Our favorite GPS watch is Garmin's Forerunner 645 Music, which packs advanced workout-tracking features in a stylish, round, stainless steel watch frame and offers on-board song storage, which is a first for Garmin. Now that you can listen to music without a phone nearby, Garmin's latest GPS watch is a device that can truly stand on its own.
For those on a budget, we recommend the Garmin Forerunner 25, a no-frills watch that accurately tracks your runs.
Similar to fitness trackers, the line that separates GPS watches from smartwatches is blurring with the arrival of devices that incorporate smartphone notifications with GPS, step, distance and calories counts, plus heart rate measurements.
GPS watches can be general purpose, or they can be dedicated to specific activities. Golfers will want to opt for a device with preloaded course maps, while triathletes will want to get a multi-sport watch that can not only withstand more than a dip in the pool, but can also measure your strokes and your biking distance.

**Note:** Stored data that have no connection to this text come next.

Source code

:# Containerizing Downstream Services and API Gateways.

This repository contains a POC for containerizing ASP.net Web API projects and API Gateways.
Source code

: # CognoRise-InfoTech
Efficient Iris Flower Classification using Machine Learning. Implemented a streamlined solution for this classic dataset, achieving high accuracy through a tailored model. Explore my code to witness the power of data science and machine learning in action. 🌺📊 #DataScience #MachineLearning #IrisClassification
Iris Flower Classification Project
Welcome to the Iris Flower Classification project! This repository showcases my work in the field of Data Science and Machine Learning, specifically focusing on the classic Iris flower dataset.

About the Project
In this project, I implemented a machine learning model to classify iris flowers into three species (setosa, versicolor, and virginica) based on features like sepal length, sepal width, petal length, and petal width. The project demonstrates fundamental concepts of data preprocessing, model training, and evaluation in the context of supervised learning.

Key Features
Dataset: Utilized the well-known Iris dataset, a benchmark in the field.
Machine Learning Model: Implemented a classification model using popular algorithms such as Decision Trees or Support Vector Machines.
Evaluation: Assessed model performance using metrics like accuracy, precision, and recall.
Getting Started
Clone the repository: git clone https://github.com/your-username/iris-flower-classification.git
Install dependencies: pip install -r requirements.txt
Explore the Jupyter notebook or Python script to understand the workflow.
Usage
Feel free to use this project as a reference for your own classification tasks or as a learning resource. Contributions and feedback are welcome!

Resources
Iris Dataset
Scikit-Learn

To help you choose which device is best for you, we've selected the top GPS watches in various categories, judging them based on performance, ease of use and design.
Latest News and Updates (June 2018)
- Garmin just released a version of its Vivoactive 3 GPS smartwatch with on-board music storage, a feature previously limited to Garmin's pricier Forerunner 645 Music. The new Vivoactive 3 Music is $300, compared to the $450 Forerunner. We plan to put the latest Garmin to the test to see if it can beat the Apple Watch Series 3 and become our Best GPS Smartwatch.

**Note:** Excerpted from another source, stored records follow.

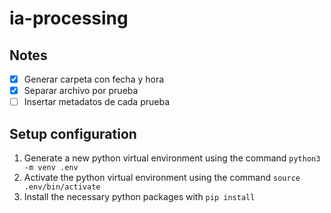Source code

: # ia-processing

## Notes
-[X] Generar carpeta con fecha y hora
-[x] Separar archivo por prueba
-[ ] Insertar metadatos de cada prueba

## Setup configuration
1. Generate a new python virtual environment using the command `python3 -m venv .env`
2. Activate the python virtual environment using the command `source .env/bin/activate`
3. Install the necessary python packages with `pip install`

- Garmin also just announced a trio of new models in its Fenix 5 lineup. The Fenix 5S Plus, 5 Plus and 5X Plus, which range in size from 41-51mm, are GPS multi-sport watches with topographical maps, on-board music storage and an NFC chip for mobile payments with Garmin's Garmin Pay service. The 5X Plus also has a Pulse Ox Acclimation sensor to track blood oxygen saturation levels, which is particularly useful for high-altitude sport-tracking. All of those features come at a high price: from $700 to $1,150. But for serious athletes, these models are worth a look. All three Fenix 5 units go on sale this summer. Stay tuned for our full review.
How We Test GPS Watches
For each GPS watch, we evaluate its hardware design and comfort. The device needs to be comfortable enough to wear during even the most rigorous and lengthy runs. We test for GPS speed and accuracy by grabbing location signals in different areas — in between tall buildings and skyscrapers, as well as in open spaces. We use each watch for an extended period of time to test the manufacturer's battery-life claims. Lastly, we evaluate the device's companion app and the experience of using the watch and app together.
If the GPS watch also happens to be a smartwatch, we evaluate the included software, app ecosystem and special features like mobile wallet capabilities.